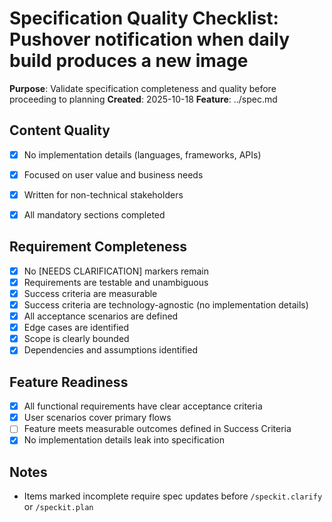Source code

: # Specification Quality Checklist: Pushover notification when daily build produces a new image

**Purpose**: Validate specification completeness and quality before proceeding to planning
**Created**: 2025-10-18
**Feature**: ../spec.md

## Content Quality

- [x] No implementation details (languages, frameworks, APIs)
  
- [x] Focused on user value and business needs
  
- [x] Written for non-technical stakeholders
  
- [x] All mandatory sections completed

## Requirement Completeness

- [x] No [NEEDS CLARIFICATION] markers remain
- [x] Requirements are testable and unambiguous
- [x] Success criteria are measurable
- [x] Success criteria are technology-agnostic (no implementation details)
- [x] All acceptance scenarios are defined
- [x] Edge cases are identified
- [x] Scope is clearly bounded
- [x] Dependencies and assumptions identified

## Feature Readiness

- [x] All functional requirements have clear acceptance criteria
- [x] User scenarios cover primary flows
- [ ] Feature meets measurable outcomes defined in Success Criteria
- [x] No implementation details leak into specification

## Notes

- Items marked incomplete require spec updates before `/speckit.clarify` or `/speckit.plan`
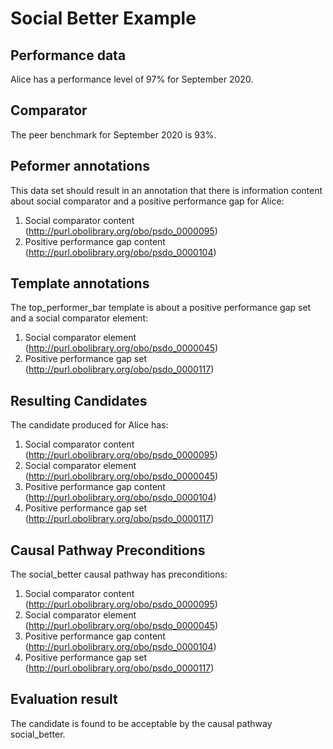 # Social Better Example

## Performance data
Alice has a performance level of 97% for September 2020. 

## Comparator
The peer benchmark for September 2020 is 93%.

## Peformer annotations
This data set should result in an annotation that there is information content about social comparator and a positive performance gap for Alice:

1. Social comparator content (http://purl.obolibrary.org/obo/psdo_0000095)
2. Positive performance gap content (http://purl.obolibrary.org/obo/psdo_0000104)

## Template annotations
The top_performer_bar template is about a positive performance gap set and a social comparator element:
1. Social comparator element (http://purl.obolibrary.org/obo/psdo_0000045)
2. Positive performance gap set (http://purl.obolibrary.org/obo/psdo_0000117)

## Resulting Candidates
The candidate produced for Alice has:

1. Social comparator content (http://purl.obolibrary.org/obo/psdo_0000095)
2. Social comparator element (http://purl.obolibrary.org/obo/psdo_0000045)
3. Positive performance gap content (http://purl.obolibrary.org/obo/psdo_0000104)
4. Positive performance gap set (http://purl.obolibrary.org/obo/psdo_0000117)

## Causal Pathway Preconditions
The social_better causal pathway has preconditions:

1. Social comparator content (http://purl.obolibrary.org/obo/psdo_0000095)
2. Social comparator element (http://purl.obolibrary.org/obo/psdo_0000045)
3. Positive performance gap content (http://purl.obolibrary.org/obo/psdo_0000104)
4. Positive performance gap set (http://purl.obolibrary.org/obo/psdo_0000117)

## Evaluation result
The candidate is found to be acceptable by the causal pathway social_better.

Task details: All lines in the data above from the one with "Alice has a" through the one with "The candidate produced" must be repeated exactly, and no others.

Output of the task:
Alice has a performance level of 97% for September 2020. 

## Comparator
The peer benchmark for September 2020 is 93%.

## Peformer annotations
This data set should result in an annotation that there is information content about social comparator and a positive performance gap for Alice:

1. Social comparator content (http://purl.obolibrary.org/obo/psdo_0000095)
2. Positive performance gap content (http://purl.obolibrary.org/obo/psdo_0000104)

## Template annotations
The top_performer_bar template is about a positive performance gap set and a social comparator element:
1. Social comparator element (http://purl.obolibrary.org/obo/psdo_0000045)
2. Positive performance gap set (http://purl.obolibrary.org/obo/psdo_0000117)

## Resulting Candidates
The candidate produced for Alice has:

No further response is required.